Fri, 04/22/2011 - 10:19
An article on Dzone's JavaLobby Three Common Application Performance Challenges for Developers written by Bhaskar Sunkara presents a high-level overview of some considerations for Java application engineers. The following is a concise summary.
The 3 main points are:
- Memory Leaks
- Slow SQL
Let's look at these in reverse order. Why? Because threading and synchronization is much more interesting as it relates to performance testing and tuning. Also, the article doesn't really go into much detail about memory leaks.
Threading and Synchronization
Java allows many concurrent threads to be running in order to increase the efficiency of processing. That's a standard concept of all modern computer theory that began in operating systems with "parallelism". Properly shuffling program needs to processors or data resources has been performance engineering 101 for 50 years.
The ability for Java to take this concept out of the operating system and down to the level of threads in an application is intriguing, but it is also where performance challenges arise. There is a keyword in Java that programmers can employ - "synchronized". It forces order on concurrent thread execution to eliminate contention for shared resources in memory (e.g. objects).
The performance problem is due to the numerous conflicts and contentions over the shared resources. Regardless how "concurrent" you think your execution of code may be, there will always be a bottleneck when the processing reduces to sequential execution of requests for those resources in memory.
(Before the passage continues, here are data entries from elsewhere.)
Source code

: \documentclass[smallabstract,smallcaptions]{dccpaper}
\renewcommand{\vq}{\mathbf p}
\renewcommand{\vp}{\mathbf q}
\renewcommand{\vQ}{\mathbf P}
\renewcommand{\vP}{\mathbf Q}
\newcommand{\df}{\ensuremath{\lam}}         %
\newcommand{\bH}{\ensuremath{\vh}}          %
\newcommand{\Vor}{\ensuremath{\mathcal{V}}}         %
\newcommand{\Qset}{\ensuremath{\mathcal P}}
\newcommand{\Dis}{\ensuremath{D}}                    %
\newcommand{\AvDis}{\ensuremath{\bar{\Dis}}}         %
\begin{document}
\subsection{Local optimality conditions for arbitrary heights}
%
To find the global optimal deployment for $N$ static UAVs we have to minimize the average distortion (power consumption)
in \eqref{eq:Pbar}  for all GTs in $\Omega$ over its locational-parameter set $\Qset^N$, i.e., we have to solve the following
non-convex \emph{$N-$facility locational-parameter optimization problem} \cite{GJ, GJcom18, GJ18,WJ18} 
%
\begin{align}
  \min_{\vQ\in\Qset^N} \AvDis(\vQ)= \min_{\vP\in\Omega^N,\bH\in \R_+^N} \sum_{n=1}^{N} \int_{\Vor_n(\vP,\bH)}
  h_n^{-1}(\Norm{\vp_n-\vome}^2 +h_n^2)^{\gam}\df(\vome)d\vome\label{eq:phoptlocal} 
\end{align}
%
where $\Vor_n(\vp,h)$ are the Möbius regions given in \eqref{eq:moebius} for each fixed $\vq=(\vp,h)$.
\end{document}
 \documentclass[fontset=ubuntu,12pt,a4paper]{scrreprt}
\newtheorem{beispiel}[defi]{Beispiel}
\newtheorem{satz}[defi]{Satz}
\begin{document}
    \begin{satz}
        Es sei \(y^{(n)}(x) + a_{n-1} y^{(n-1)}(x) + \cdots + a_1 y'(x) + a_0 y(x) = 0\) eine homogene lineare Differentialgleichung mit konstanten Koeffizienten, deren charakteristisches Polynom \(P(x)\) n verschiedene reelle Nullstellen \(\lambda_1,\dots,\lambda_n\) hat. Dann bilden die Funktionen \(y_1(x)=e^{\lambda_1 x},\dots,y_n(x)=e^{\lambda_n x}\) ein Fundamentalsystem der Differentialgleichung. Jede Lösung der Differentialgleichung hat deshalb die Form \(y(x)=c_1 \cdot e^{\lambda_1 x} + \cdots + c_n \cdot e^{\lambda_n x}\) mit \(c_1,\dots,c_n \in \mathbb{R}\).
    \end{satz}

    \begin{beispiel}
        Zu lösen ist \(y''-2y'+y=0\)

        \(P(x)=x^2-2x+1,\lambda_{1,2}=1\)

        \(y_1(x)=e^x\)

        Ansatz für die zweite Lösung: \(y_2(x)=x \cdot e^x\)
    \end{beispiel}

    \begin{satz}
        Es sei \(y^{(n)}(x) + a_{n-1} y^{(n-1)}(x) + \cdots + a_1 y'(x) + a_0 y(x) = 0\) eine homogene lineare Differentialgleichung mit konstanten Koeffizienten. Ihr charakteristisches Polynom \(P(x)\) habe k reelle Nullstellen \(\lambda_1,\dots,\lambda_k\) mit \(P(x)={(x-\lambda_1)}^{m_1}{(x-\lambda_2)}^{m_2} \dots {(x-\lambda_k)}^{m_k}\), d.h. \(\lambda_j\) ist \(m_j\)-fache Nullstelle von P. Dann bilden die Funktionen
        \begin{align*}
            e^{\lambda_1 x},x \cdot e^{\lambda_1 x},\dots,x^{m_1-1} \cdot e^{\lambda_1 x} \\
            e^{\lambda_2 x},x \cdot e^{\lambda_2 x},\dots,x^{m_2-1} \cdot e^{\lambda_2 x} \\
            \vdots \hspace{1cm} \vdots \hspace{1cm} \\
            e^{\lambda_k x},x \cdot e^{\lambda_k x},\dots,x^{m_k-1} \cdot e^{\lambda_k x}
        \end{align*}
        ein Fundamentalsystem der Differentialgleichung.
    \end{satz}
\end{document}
Again, it is the same contention we have been fighting since mainframes started using complex algorithms to squeeze more processing out of CPUs while a program was waiting for slow disk reads to return. The bottleneck has moved to a new place, and the complexity is a magnitude worse.
The website Java Performance Tuning has several tips relative to synchronization. There is a bullet point attributed to Jack Shirazi, the author of the book and presumably the website Java Performance Tuning, stating, "Avoid synchronization where possible."
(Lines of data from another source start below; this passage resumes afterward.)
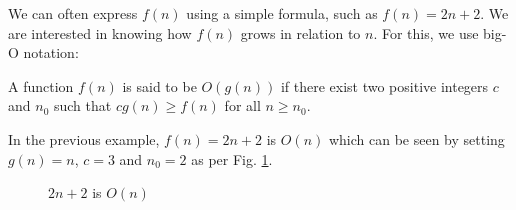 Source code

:   We can often express \( f(n) \) using a simple formula, such as \( f(n) = 2n + 2 \).
  We are interested in knowing how \( f(n) \) grows in relation to \( n \).
  For this, we use big-O notation:
  \begin{definition}
    A function \( f(n) \) is said to be \( O(g(n)) \) if there exist two positive integers \( c \) and \( n_0 \) such that \( cg(n) \geq f(n) \) for all \(n \geq n_0 \).
  \end{definition}
  In the previous example, \( f(n) = 2n + 2 \) is \( O(n) \) which can be seen by setting \( g(n) = n \), \( c = 3 \) and \( n_0 = 2 \) as per Fig. \ref{plot:2n2}.
  \begin{figure}[H]
  \caption{\( 2n + 2 \) is \( O(n) \)}
  \label{plot:2n2}
\end{figure}
   
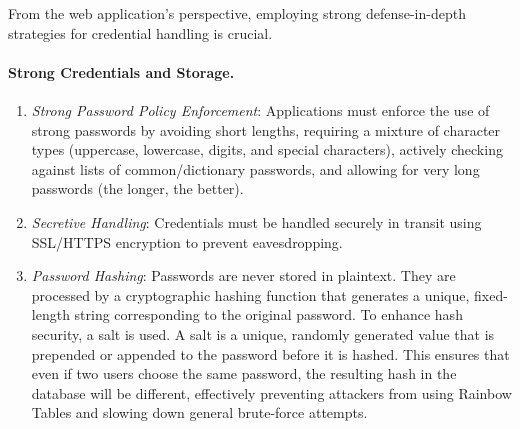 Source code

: From the web application's perspective, employing strong defense-in-depth strategies for credential handling is crucial.

\paragraph{Strong Credentials and Storage.}

\begin{enumerate}
    \item \textit{Strong Password Policy Enforcement}: Applications must enforce the use of strong passwords by avoiding short lengths, requiring a mixture of character types (uppercase, lowercase, digits, and special characters), actively checking against lists of common/dictionary passwords, and allowing for very long passwords (the longer, the better).
    \item \textit{Secretive Handling}: Credentials must be handled securely in transit using SSL/HTTPS encryption to prevent eavesdropping.
    \item \textit{Password Hashing}: Passwords are never stored in plaintext. They are processed by a cryptographic hashing function that generates a unique, fixed-length string corresponding to the original password. To enhance hash security, a salt is used. A salt is a unique, randomly generated value that is prepended or appended to the password before it is hashed. This ensures that even if two users choose the same password, the resulting hash in the database will be different, effectively preventing attackers from using Rainbow Tables and slowing down general brute-force attempts.
\end{enumerate}

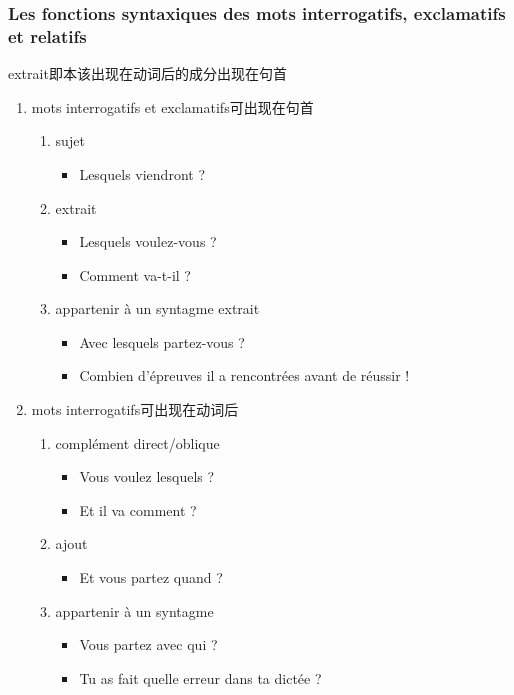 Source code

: \documentclass[UTF8]{report}
\begin{document}
\subsubsection{ Les fonctions syntaxiques des mots interrogatifs, exclamatifs et relatifs}
extrait即本该出现在动词后的成分出现在句首
\begin{enumerate}
    \item mots interrogatifs et exclamatifs可出现在句首
    \begin{enumerate}
        \item sujet
        \begin{itemize}
            \item Lesquels viendront ?
        \end{itemize}
        \item extrait
        \begin{itemize}
            \item Lesquels voulez-vous ?
            \item Comment va-t-il ?
        \end{itemize}
        \item appartenir à un syntagme extrait
        \begin{itemize}
            \item Avec lesquels partez-vous ?
            \item Combien d’épreuves il a rencontrées avant de réussir !
        \end{itemize}
    \end{enumerate}
    \item mots interrogatifs可出现在动词后
    \begin{enumerate}
        \item complément direct/oblique
        \begin{itemize}
            \item Vous voulez lesquels ?
            \item Et il va comment ?
        \end{itemize}
        \item ajout
        \begin{itemize}
            \item Et vous partez quand ?
        \end{itemize}
        \item appartenir à un syntagme
        \begin{itemize}
            \item Vous partez avec qui ?
            \item Tu as fait quelle erreur dans ta dictée ?

\end{itemize}
\end{enumerate}
\end{enumerate}
\end{document}
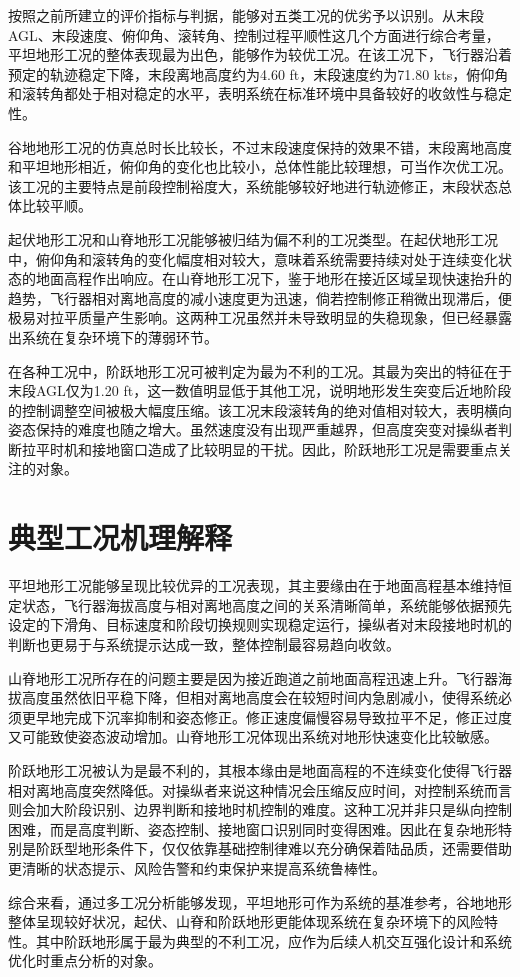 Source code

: 按照之前所建立的评价指标与判据，能够对五类工况的优劣予以识别。从末段AGL、末段速度、俯仰角、滚转角、控制过程平顺性这几个方面进行综合考量，平坦地形工况的整体表现最为出色，能够作为较优工况。在该工况下，飞行器沿着预定的轨迹稳定下降，末段离地高度约为4.60 ft，末段速度约为71.80 kts，俯仰角和滚转角都处于相对稳定的水平，表明系统在标准环境中具备较好的收敛性与稳定性。

谷地地形工况的仿真总时长比较长，不过末段速度保持的效果不错，末段离地高度和平坦地形相近，俯仰角的变化也比较小，总体性能比较理想，可当作次优工况。该工况的主要特点是前段控制裕度大，系统能够较好地进行轨迹修正，末段状态总体比较平顺。

起伏地形工况和山脊地形工况能够被归结为偏不利的工况类型。在起伏地形工况中，俯仰角和滚转角的变化幅度相对较大，意味着系统需要持续对处于连续变化状态的地面高程作出响应。在山脊地形工况下，鉴于地形在接近区域呈现快速抬升的趋势，飞行器相对离地高度的减小速度更为迅速，倘若控制修正稍微出现滞后，便极易对拉平质量产生影响。这两种工况虽然并未导致明显的失稳现象，但已经暴露出系统在复杂环境下的薄弱环节。

在各种工况中，阶跃地形工况可被判定为最为不利的工况。其最为突出的特征在于末段AGL仅为1.20 ft，这一数值明显低于其他工况，说明地形发生突变后近地阶段的控制调整空间被极大幅度压缩。该工况末段滚转角的绝对值相对较大，表明横向姿态保持的难度也随之增大。虽然速度没有出现严重越界，但高度突变对操纵者判断拉平时机和接地窗口造成了比较明显的干扰。因此，阶跃地形工况是需要重点关注的对象。

\section{典型工况机理解释}

平坦地形工况能够呈现比较优异的工况表现，其主要缘由在于地面高程基本维持恒定状态，飞行器海拔高度与相对离地高度之间的关系清晰简单，系统能够依据预先设定的下滑角、目标速度和阶段切换规则实现稳定运行，操纵者对末段接地时机的判断也更易于与系统提示达成一致，整体控制最容易趋向收敛。

山脊地形工况所存在的问题主要是因为接近跑道之前地面高程迅速上升。飞行器海拔高度虽然依旧平稳下降，但相对离地高度会在较短时间内急剧减小，使得系统必须更早地完成下沉率抑制和姿态修正。修正速度偏慢容易导致拉平不足，修正过度又可能致使姿态波动增加。山脊地形工况体现出系统对地形快速变化比较敏感。

阶跃地形工况被认为是最不利的，其根本缘由是地面高程的不连续变化使得飞行器相对离地高度突然降低。对操纵者来说这种情况会压缩反应时间，对控制系统而言则会加大阶段识别、边界判断和接地时机控制的难度。这种工况并非只是纵向控制困难，而是高度判断、姿态控制、接地窗口识别同时变得困难。因此在复杂地形特别是阶跃型地形条件下，仅仅依靠基础控制律难以充分确保着陆品质，还需要借助更清晰的状态提示、风险告警和约束保护来提高系统鲁棒性。

综合来看，通过多工况分析能够发现，平坦地形可作为系统的基准参考，谷地地形整体呈现较好状况，起伏、山脊和阶跃地形更能体现系统在复杂环境下的风险特性。其中阶跃地形属于最为典型的不利工况，应作为后续人机交互强化设计和系统优化时重点分析的对象。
On the same website, Karthik Rangaraju is attributed to say:
- Use Djikstra semaphores (synchronized acquire()/release()) to control access to a finite pool of resources.
- Conditional events provide a more sophisticated version of the wait()/notify() mechanism which avoids some potential problems of that mechanism.
Brain Goetz gives us 4 tips about avoiding synchronization deadlocks:
- Deadlocks are difficult to identify from code analysis, and can occur unexpectedly.
- Always acquire locks in the same order to avoid one common cause of deadlocking. If you can guarantee that all locks will always be acquired in a consistent order, then your program will not deadlock.
- Try to avoid acquiring more than one lock at a time (though this is usually impractical).
- Keep synchronized blocks of code as short as possible.
Anyone that has worked with web applications can attest to a proven axiom that most performance issues center around the database. Bhaskar wisely jumps on that bandwagon too.
He focuses on the Object Relational Mapper (ORM). The premise is a common trade-off between ease of use and performance. Most developers that are concerned with getting more speed will avoid added layers of architecture and extra tools that do some of the work for you. Arguably, Java itself is designed to make certain parts of the development cycle easier for coders; however, the ORM can be particularly expensive.
The idea is to allow the ORM to handle the inherent mismatch between objects and a relational database table structure. The "ObjectRelationalImpedanceMismatch" is label for a set of problems encountered when using a relational database to store (the state of) objects from software written in an object-oriented programming language.
While abstracting the translation is a good thing for programming productivity, Bhaksar tells us that it puts, "...a significant weight on an application's performance". Makes sense to me. There is no further explanation of quantification of the ORM impact.
C2.com has a page in their wiki called Object Relational Mapping Costs Time And Money that states
This runtime response time cost has been anecdotally observed by some, with caveats, to be anywhere from twice to an order of magnitude more...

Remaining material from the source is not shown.